- _TO DO_
Show every line of the data where the word "Once" can be found.

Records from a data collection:
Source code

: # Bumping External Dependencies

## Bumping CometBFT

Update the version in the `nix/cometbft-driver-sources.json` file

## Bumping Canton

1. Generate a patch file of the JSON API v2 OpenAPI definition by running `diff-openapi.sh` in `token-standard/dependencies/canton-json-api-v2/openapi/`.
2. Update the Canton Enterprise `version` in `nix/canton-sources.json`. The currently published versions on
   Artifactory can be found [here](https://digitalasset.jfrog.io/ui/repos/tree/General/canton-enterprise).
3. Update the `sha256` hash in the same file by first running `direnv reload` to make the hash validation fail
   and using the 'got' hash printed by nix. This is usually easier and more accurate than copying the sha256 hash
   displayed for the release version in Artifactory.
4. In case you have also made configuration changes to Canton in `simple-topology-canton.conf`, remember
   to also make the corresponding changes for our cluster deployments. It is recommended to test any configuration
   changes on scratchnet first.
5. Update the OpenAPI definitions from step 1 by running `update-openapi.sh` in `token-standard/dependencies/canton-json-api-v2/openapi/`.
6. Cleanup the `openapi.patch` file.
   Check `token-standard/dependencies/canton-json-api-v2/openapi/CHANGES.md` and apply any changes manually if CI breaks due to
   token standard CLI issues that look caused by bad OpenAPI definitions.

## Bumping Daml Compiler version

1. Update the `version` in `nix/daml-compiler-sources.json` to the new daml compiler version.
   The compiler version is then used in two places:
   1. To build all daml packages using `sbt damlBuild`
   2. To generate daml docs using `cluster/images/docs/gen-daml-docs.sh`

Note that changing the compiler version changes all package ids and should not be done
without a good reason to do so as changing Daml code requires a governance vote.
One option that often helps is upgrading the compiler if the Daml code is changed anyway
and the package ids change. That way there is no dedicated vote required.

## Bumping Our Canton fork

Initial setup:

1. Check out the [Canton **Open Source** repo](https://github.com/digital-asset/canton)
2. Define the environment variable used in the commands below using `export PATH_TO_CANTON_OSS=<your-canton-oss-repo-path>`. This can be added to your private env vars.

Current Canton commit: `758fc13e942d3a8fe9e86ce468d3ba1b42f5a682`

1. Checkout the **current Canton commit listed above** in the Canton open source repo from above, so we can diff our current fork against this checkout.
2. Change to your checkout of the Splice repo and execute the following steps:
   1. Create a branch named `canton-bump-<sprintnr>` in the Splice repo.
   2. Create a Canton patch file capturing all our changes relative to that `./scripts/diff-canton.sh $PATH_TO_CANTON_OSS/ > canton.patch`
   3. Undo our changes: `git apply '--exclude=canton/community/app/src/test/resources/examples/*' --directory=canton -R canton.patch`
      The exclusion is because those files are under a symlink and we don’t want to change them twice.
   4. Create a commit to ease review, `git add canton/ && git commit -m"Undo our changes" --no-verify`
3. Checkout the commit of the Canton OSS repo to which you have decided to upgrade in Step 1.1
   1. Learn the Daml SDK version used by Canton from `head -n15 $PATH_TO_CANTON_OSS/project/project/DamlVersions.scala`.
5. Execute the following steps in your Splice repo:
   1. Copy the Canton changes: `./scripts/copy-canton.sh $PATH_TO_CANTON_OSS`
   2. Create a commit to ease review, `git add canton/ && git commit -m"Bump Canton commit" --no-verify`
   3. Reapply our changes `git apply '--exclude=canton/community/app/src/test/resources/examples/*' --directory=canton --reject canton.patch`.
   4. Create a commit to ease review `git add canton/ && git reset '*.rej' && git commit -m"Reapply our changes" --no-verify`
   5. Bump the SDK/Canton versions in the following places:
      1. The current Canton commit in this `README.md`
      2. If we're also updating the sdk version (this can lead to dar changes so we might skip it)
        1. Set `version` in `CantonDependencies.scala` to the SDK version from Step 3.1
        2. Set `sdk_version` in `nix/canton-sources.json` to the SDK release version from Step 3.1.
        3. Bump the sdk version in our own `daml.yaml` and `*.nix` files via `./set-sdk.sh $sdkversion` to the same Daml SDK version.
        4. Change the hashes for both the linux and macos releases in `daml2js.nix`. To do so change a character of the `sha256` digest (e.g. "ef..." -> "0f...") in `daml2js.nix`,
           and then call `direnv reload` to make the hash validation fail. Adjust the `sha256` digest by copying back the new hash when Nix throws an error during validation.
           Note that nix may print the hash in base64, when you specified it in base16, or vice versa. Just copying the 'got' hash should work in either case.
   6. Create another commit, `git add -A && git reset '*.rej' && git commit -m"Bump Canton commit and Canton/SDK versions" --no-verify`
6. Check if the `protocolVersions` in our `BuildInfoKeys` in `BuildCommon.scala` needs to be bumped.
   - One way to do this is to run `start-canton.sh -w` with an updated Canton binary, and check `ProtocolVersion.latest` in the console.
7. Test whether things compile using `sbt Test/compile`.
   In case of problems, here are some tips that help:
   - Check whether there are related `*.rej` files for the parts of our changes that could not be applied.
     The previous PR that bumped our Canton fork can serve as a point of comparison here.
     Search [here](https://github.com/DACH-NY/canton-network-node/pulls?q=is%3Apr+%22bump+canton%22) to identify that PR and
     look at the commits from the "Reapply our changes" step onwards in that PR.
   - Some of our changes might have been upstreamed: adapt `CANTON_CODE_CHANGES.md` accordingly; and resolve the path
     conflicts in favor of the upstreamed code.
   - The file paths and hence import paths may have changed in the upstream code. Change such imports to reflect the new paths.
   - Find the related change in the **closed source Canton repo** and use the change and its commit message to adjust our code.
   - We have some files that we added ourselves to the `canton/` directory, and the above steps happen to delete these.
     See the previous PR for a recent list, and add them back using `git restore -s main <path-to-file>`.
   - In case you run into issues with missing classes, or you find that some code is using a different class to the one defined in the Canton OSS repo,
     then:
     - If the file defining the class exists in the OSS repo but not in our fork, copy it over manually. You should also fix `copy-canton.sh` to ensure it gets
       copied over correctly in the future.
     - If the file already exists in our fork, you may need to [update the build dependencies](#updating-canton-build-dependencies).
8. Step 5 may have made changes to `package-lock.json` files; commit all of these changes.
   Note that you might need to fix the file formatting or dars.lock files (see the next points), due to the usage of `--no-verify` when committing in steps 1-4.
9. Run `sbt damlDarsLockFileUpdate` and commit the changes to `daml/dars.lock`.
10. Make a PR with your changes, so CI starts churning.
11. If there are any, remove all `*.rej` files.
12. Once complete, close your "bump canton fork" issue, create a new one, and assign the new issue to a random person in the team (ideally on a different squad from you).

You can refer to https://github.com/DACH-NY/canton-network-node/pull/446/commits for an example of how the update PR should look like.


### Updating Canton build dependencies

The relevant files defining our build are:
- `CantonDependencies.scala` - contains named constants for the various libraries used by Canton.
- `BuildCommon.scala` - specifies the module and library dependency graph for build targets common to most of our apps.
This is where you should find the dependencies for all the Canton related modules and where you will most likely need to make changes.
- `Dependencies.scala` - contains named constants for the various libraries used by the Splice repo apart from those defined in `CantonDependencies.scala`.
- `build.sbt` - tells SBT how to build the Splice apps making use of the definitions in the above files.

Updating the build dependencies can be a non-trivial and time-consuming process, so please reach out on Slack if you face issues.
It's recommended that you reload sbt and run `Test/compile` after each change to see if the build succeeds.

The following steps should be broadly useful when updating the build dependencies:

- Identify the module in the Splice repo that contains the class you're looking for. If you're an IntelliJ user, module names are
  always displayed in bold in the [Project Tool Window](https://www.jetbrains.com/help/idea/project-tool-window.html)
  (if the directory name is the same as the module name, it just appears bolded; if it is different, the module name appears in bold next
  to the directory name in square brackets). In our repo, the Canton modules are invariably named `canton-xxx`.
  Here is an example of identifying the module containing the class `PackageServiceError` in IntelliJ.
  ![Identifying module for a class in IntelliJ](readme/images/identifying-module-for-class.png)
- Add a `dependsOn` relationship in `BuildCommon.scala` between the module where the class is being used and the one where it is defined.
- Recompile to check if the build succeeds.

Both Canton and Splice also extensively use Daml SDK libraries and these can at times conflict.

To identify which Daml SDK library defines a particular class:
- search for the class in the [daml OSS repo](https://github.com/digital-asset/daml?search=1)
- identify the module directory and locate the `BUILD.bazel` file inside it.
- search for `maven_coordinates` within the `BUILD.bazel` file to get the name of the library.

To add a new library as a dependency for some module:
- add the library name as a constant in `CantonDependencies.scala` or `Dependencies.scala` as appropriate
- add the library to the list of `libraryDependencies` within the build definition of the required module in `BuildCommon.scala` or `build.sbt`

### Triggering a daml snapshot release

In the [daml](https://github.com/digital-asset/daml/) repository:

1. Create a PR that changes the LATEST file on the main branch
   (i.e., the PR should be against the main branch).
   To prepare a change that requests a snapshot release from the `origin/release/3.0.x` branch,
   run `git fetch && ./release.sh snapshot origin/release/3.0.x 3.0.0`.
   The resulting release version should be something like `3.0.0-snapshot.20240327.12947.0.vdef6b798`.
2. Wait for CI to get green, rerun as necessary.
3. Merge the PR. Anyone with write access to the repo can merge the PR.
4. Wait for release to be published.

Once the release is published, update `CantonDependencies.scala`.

- _ANSWER TO THIS EXERCISE_
12. Once complete, close your "bump canton fork" issue, create a new one, and assign the new issue to a random person in the team (ideally on a different squad from you).
Once the release is published, update `CantonDependencies.scala`.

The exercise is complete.